Man I am not challenging you nor I have the time to go hack. We are discussing a topic and this is a pure discussion maybe to help someone. Also, if you really want to test out your security by disclosing passwords, I suggest you give out your password for your webserver and then see the magic happen. I am sure someone in the forum might be interested.

Server Login:

justin7674
HACKMEPLEASEorz94358




#Wastingmylifewaitingformagic

I have 1 bitcoin on that server. Almost EVERY btc exchange hack is the stupidity of the creator and programmer.  


PASSWORD WILL REMAIN THE PREVIOUS SAID FOR A MONTH

BOLD !!!

I have spent a year racking my brain on this. I have pretty good confidence in it's security and stability (Except that the webserver currently doesn't have ddos protection turned on)

So much faith that even with the authentication given out I believe that it is safe still.

https://www.youtube.com/watch?v=lu3VTngm1F0

classic

This is getting ridiculous. Would be cool to have some kind of graphics or statistic about stolen coins in similar services. I think im going to have everything in Bitcoin QT and forget about it. Too much risk.

Here is a statistic that sticks pretty well for most people:

 Over nine thousand

waw why it could happen?  :-\

should they do not keep a lot in the one bitcoin address

That's absolutely brutal.

I imagine it was an inside job but who knows.

That's why I keep my private keys in my own possession.

WTF!

Hate it when reading this. I hope they track down the thief and recover back the coins.

Here you go brother: http://mp3skull.com/search_db.php?q=george+michael+-+faith&fckh=db9b883656fad431fca6da2286edcfea (http://mp3skull.com/search_db.php?q=george+michael+-+faith&fckh=db9b883656fad431fca6da2286edcfea)

Indeed a classic!!!

then, how do you keep it?
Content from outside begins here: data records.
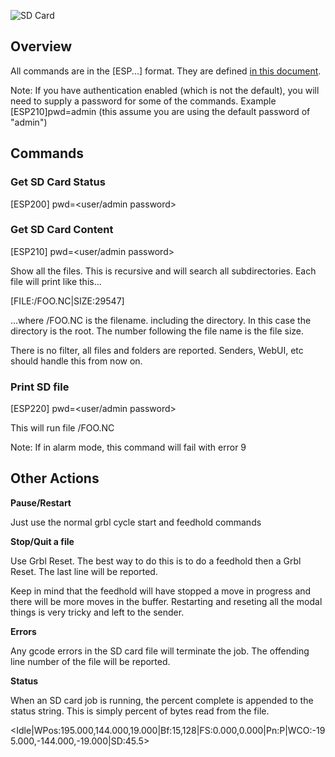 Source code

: ![SD Card](http://www.buildlog.net/blog/wp-content/uploads/2018/08/pny_micro_sd_card-150x150.jpeg)

## Overview

All commands are in the [ESP...] format. They are defined [in this document](https://github.com/bdring/Grbl_Esp32/blob/master/doc/Commands.txt).

Note: If you have authentication enabled (which is not the default), you will need to supply a password for some of the commands. Example [ESP210]pwd=admin  (this assume you are using the default password of "admin")

## Commands

### Get SD Card Status
[ESP200] pwd=<user/admin password>

### Get SD Card Content
[ESP210] pwd=<user/admin password>

Show all the files. This is recursive and will search all subdirectories. Each file will print like this...

[FILE:/FOO.NC|SIZE:29547]

...where /FOO.NC is the filename. including the directory. In this case the directory is the root. The number following the file name is the file size.

There is no filter, all files and folders are reported. Senders, WebUI, etc should handle this from now on.

### Print SD file
[ESP220] <Filename> pwd=<user/admin password>

This will run file /FOO.NC 

Note: If in alarm mode, this command will fail with error 9



## Other Actions

**Pause/Restart**

Just use the normal grbl cycle start and feedhold commands

**Stop/Quit a file**

Use Grbl Reset. The best way to do this is to do a feedhold then a Grbl Reset. The last line will be reported.

Keep in mind that the feedhold will have stopped a move in progress and there will be more moves in the buffer. Restarting and reseting all the modal things is very tricky and left to the sender.

**Errors**

Any gcode errors in the SD card file will terminate the job. The offending line number of the file will be reported.

**Status**

When an SD card job is running, the percent complete is appended to the status string. This is simply percent of bytes read from the file.

<Idle|WPos:195.000,144.000,19.000|Bf:15,128|FS:0.000,0.000|Pn:P|WCO:-195.000,-144.000,-19.000|SD:45.5>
Offline wallet ??
I think, sometimes it's a little long transaction. and possible blockhain also vulnerable to hackers

The problem with Bitcoin is that you will never know whether it was an inside job or not..... lol... even the Mt Gox robbery is not solved to this date, although many believe that all the coins were stolen by that fat greedy guy.

china lol

any site that relates with them chings and japs I keep away from that's why I stopped using bter.com they are a bunch of scammers jesus christ keep thine funds in cold storage

I wonder how could these websites/exchanges still not be serious about security after several incidents already happened and everybody knows about it.

They are very serious, however bugs often slip through and are discovered by hackers who exploit them unfortunately.

I don't really see how ethnicity is relevant here. Also you might want to spell your slurs correctly.

And sometimes the 'hackers' are the people that run the exchange.

Not that I have any particular knowledge about this particular firm, nor incident. Just sayin'.